Gabriel escreve todas as primeiras terças-feiras do mês.
Quem queremos ser?

O que você, ainda, quer ser quando crescer? Não entendo porque, quando crescemos em idade, deixamos de fazer esta pergunta. Refletir sobre o ‘quem queremos’ ser é algo atemporal. Não existe momento certo ou errado para fazer. Simplesmente fazemos porque estamos vivos.

Não proponho uma reflexão sobre o que queremos ter e, sim, em que tipo de pessoa ainda temos vontade de nos tornar. Cada um deve encontrar dentro de si esta resposta, mas é importante não deixar de perguntar. Exatamente como eu, você provavelmente não se tornou exatamente aquilo que sonhava na sua infância. A vida tomou alguns rumos diferentes e, talvez, quem sabe, outras coisas aconteceram como nos sonhos. Mas não é isto o que mais importa. O mais relevante é o movimento, o dinamismo. A vida é mutante, e feliz é aquele que sabe conviver com esta realidade da natureza.

Certas pessoas têm medo de mudança. Eu, particularmente, tenho medo das pessoas nunca mudarem. Isto é muito mais triste, pois não permite que ela usufrua de tantas belezas e encantos que a vida pode propiciar. Algumas pessoas confundem isto com levar uma vida onde podemos fazer tudo o que queremos, quando na verdade é simplesmente desenvolver a capacidade de querer o que estamos fazendo. É permitir mudar para continuar tendo satisfação.

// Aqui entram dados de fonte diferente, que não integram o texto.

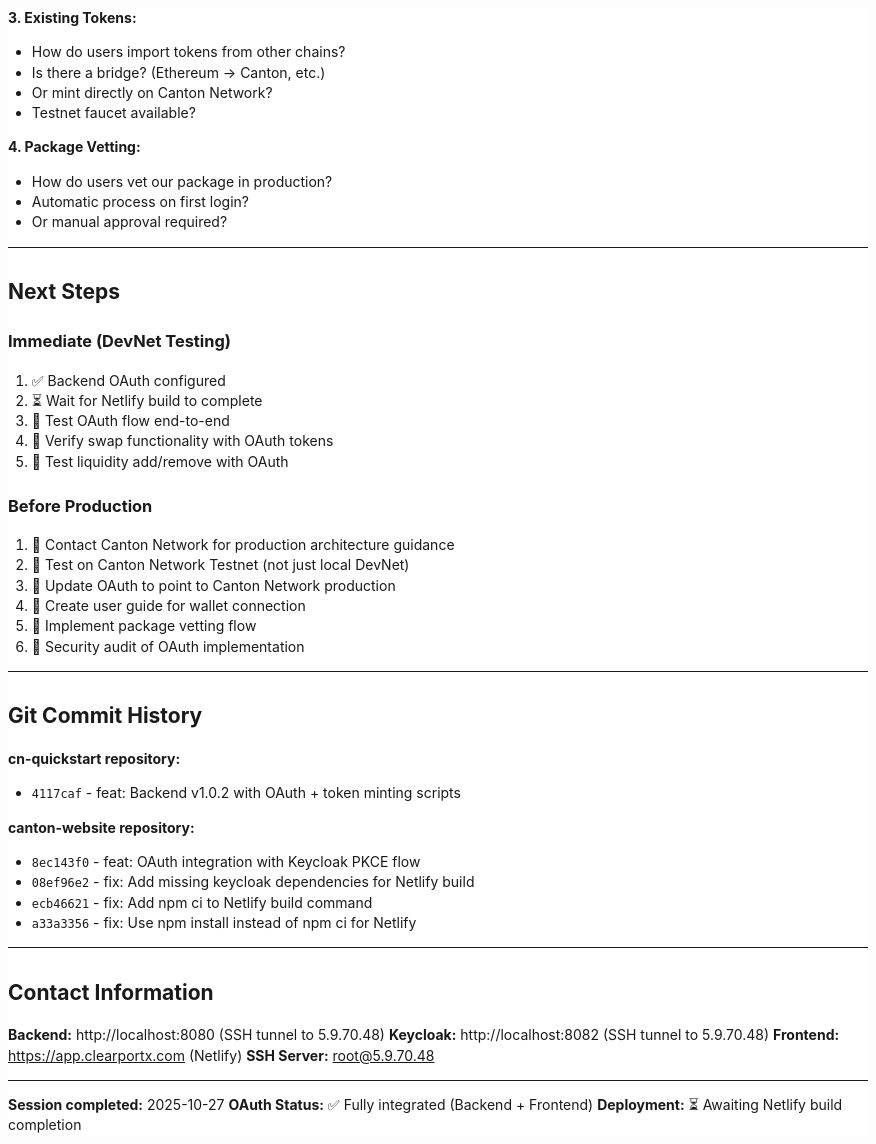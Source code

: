 **3. Existing Tokens:**
- How do users import tokens from other chains?
- Is there a bridge? (Ethereum → Canton, etc.)
- Or mint directly on Canton Network?
- Testnet faucet available?

**4. Package Vetting:**
- How do users vet our package in production?
- Automatic process on first login?
- Or manual approval required?

---

## Next Steps

### Immediate (DevNet Testing)
1. ✅ Backend OAuth configured
2. ⏳ Wait for Netlify build to complete
3. 🔲 Test OAuth flow end-to-end
4. 🔲 Verify swap functionality with OAuth tokens
5. 🔲 Test liquidity add/remove with OAuth

### Before Production
1. 🔲 Contact Canton Network for production architecture guidance
2. 🔲 Test on Canton Network Testnet (not just local DevNet)
3. 🔲 Update OAuth to point to Canton Network production
4. 🔲 Create user guide for wallet connection
5. 🔲 Implement package vetting flow
6. 🔲 Security audit of OAuth implementation

---

## Git Commit History

**cn-quickstart repository:**
- `4117caf` - feat: Backend v1.0.2 with OAuth + token minting scripts

**canton-website repository:**
- `8ec143f0` - feat: OAuth integration with Keycloak PKCE flow
- `08ef96e2` - fix: Add missing keycloak dependencies for Netlify build
- `ecb46621` - fix: Add npm ci to Netlify build command
- `a33a3356` - fix: Use npm install instead of npm ci for Netlify

---

## Contact Information

**Backend:** http://localhost:8080 (SSH tunnel to 5.9.70.48)
**Keycloak:** http://localhost:8082 (SSH tunnel to 5.9.70.48)
**Frontend:** https://app.clearportx.com (Netlify)
**SSH Server:** root@5.9.70.48

---

**Session completed:** 2025-10-27
**OAuth Status:** ✅ Fully integrated (Backend + Frontend)
**Deployment:** ⏳ Awaiting Netlify build completion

Certa vez, ouvi uma frase da minha Coach que chamou minha atenção e gravei em minha memória: “Não é que eu seja mais velha, eu apenas sou criança há mais tempo.” Fantástico. Eu acredito que sábio é aquele que envelhece apenas para dar mais tempo de vida para a sua criança interna. Criança este que é livre, e mantém sempre ativa a pergunta deste artigo. Porém, passamos a vida em busca da tal felicidade e esquecendo que pequenas e simples experiências do cotidiano é que nos dão a real satisfação e felicidade na vida.

Muitos clientes passam muito tempo reclamando que outras pessoas não colaboram para a sua mudança. Não são mais felizes porque o marido não permitiu, ou o filho não colaborou, ou porque a empresa que trabalha não permite, ou ainda porque são vítimas de um destino infeliz. Esta é uma das coisas mais absurdas que posso escutar durante um trabalho de Coaching. Como pode ser reféns de uma vida infeliz? Como pode os outros ter tamanho poder sobre a nossa felicidade?

Novamente, quero deixar claro que nunca acreditei que ser feliz fosse algo fácil. É sim muito trabalhoso, mas só depende de cada um de nós para que possamos usufruir desta dádiva que a vida nos permite. Alguns clientes que estão acima dos 40 anos de idade geralmente me comentam que sentem vergonha por não terem claro o que ainda querem da vida, e o que ainda dá sentido para o tempo restante. Me chama atenção o fato de que parece existir uma crença social de que uma vida planejada é a garantia para uma vida feliz. Posso dizer, por experiência, que as vivências mais felizes da minha vida não estavam totalmente planejadas. A vida é dinâmica e mudamos o tempo todo.

O processo inicial de qualquer mudança deve sempre estar na resposta de quem, de fato, queremos ser. O trabalho de coaching é muito voltado para a ação, para o dinamismo. E não abro mão desta etapa do trabalho, pois acredito que é somente na ação que a vida realmente se transforma. Porém, não costumo sugerir nenhum plano de ação a ninguém, não antes estiver claro para que pessoa ainda quer ser. Esta é a base. Acreditar que é possível nos tornarmos uma pessoa diferente naquilo que hoje nos incomoda.

Ser feliz é díficil e dá trabalho. Mas é simples e possível.